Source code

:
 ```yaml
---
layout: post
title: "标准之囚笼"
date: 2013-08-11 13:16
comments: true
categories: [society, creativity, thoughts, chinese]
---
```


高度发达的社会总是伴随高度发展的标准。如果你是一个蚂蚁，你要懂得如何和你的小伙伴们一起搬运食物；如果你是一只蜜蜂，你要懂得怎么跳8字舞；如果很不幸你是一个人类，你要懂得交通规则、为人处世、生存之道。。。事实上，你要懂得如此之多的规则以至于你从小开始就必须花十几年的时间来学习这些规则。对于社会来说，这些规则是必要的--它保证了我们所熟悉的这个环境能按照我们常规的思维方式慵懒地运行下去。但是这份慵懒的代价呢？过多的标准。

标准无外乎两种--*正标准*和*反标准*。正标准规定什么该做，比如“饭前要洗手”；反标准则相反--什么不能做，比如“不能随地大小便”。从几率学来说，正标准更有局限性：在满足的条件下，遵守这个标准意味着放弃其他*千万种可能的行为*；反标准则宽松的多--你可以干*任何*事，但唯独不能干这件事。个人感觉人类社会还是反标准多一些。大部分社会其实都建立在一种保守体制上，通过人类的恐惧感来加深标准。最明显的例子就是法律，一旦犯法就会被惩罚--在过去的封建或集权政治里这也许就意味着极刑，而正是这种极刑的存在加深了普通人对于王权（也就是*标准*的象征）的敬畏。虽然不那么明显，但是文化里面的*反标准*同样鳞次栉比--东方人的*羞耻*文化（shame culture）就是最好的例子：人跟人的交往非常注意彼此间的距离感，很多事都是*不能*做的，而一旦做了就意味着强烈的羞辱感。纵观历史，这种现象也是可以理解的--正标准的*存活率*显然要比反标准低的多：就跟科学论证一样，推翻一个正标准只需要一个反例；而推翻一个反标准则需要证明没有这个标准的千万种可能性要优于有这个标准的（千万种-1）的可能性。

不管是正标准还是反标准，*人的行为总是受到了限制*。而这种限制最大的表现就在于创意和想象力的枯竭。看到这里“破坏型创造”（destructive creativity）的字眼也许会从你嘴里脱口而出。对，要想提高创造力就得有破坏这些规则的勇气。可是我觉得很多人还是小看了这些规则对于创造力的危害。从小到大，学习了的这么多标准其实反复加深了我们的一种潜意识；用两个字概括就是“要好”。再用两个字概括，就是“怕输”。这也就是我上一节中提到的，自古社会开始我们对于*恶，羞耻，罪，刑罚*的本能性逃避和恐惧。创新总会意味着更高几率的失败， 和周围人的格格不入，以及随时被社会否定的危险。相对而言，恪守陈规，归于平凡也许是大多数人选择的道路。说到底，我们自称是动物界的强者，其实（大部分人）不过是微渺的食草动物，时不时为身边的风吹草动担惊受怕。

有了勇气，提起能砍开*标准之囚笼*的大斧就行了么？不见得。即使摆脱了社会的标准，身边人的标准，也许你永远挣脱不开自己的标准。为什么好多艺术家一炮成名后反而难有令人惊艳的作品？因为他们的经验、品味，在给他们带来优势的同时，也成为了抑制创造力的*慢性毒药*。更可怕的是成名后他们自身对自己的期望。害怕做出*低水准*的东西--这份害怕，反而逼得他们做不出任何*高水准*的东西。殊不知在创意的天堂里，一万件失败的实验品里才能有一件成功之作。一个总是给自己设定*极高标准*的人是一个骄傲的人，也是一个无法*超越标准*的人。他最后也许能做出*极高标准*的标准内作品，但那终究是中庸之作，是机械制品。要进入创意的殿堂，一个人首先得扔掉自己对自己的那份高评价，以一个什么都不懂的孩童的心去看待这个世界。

**Your assignment:** All that is needed is the number of lines in the listing holding the word "标准之囚笼".

**Result for this exercise:** 2